Justification for editing dept.?

Subject: Justification for editing dept.?
From: "Hart, Geoff" <Geoff-H -at- MTL -dot- FERIC -dot- CA>
To: "Techwr-L (E-mail)" <TECHWR-L -at- lists -dot- raycomm -dot- com>, "'Lisa Kemp'" <lnk -at- ONTARIO -dot- COM>
Date: Wed, 18 Oct 2000 13:07:27 -0400

Lisa Kemp thinks her company <<...would benefit from a centralized Editing
Department... Does your company have such a department?>>

Yup, and you're looking at him. <g> Actually, I've worked in situations in
which the editors were wholly separate from the writers and (as now) where
I'm both separate from the writers (in my roles as editor and translator)
and one of them (when I produce online docs and user manuals). There are
advantages and disadvantages to both approaches, but the one thing that is
common to both is that you need someone capable of independently acting as
editor: my online help and user manuals aren't nearly as good as they'd be
if I had a second editor to review them for me. (As it is, the review is by
the developers and a few new users of the products I'm documenting.)

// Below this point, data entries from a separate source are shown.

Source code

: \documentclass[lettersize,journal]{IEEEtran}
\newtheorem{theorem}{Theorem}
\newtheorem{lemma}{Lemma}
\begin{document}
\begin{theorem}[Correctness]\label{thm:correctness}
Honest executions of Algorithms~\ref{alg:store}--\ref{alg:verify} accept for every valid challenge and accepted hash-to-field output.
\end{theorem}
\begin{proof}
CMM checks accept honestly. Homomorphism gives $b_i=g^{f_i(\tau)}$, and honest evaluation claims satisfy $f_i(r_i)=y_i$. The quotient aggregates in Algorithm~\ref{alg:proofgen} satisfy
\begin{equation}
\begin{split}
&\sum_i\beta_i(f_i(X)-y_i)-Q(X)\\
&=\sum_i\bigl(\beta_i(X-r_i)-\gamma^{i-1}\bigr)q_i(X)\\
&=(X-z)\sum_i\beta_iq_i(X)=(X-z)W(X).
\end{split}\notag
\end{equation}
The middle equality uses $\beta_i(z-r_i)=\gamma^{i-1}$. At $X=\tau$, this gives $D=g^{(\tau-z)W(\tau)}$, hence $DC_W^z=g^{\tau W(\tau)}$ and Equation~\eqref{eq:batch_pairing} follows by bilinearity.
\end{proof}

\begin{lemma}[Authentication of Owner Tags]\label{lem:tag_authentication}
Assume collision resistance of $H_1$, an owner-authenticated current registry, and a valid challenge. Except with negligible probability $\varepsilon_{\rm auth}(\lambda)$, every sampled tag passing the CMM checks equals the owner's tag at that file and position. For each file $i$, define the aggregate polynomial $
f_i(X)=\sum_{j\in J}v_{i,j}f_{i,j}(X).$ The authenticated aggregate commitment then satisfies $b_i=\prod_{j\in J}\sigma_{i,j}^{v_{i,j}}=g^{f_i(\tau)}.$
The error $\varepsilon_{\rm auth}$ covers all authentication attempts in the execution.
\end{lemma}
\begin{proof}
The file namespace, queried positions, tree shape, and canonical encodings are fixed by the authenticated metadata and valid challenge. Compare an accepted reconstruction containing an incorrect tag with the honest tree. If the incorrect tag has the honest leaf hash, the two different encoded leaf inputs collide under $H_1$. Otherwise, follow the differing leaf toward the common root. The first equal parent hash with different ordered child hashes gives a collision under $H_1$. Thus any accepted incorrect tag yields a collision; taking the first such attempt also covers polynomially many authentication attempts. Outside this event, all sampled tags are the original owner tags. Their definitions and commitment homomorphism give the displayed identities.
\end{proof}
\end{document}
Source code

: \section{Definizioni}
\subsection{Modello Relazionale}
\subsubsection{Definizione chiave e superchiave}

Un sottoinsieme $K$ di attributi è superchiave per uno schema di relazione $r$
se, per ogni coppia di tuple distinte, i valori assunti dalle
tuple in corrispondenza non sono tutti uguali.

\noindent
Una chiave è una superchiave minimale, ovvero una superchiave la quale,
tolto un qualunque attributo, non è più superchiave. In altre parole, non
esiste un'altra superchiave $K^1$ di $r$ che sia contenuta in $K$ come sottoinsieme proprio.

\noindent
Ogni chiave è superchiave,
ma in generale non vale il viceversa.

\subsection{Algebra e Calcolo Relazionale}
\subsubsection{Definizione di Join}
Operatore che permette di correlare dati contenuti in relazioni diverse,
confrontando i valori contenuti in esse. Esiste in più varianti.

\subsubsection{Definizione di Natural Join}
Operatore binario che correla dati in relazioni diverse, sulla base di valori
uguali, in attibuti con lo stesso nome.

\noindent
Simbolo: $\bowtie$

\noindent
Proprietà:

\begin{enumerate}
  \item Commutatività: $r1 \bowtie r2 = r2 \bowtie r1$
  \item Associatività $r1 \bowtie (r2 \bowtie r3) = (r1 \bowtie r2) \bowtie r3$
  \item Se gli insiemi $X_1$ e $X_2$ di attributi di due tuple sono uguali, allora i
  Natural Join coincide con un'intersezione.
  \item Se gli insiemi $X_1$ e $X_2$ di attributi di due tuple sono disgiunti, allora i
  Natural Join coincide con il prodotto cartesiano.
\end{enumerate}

<<If so, maybe you could help me with the justification.>>

I've been editing for some 15 years now, and have learned one lesson very
well: no matter how good I've become as a writer (and based on the feedback
I receive, I consider myself a pretty good writer), I've _always_ benefited
from having a professional editor do the edit of my writing. (I've also
occasionally had problems introduced when I published material that I didn't
get to review after editing, but on the whole, the balance sheet is
overwhelmingly in favor of having a separate editor.) It's simple human
psychology: all the assumptions and background knowledge in my head that
shape what I write and how I write it are assumptions and background
knowledge that few (sometimes none) of my readers share. Whenever I rely on
those assumptions and background and guess wrong, I fail to communicate. The
only way to account for those failures to communicate? Get someone skilled
at identifying what I've left unsaid and fixing the problem (or asking me to
fix it) to review the work. That someone is an editor. Peer reviewers can do
much of this work, but often don't have enough training as editors to do
some important editorial tasks (consistency, grammar, etc.).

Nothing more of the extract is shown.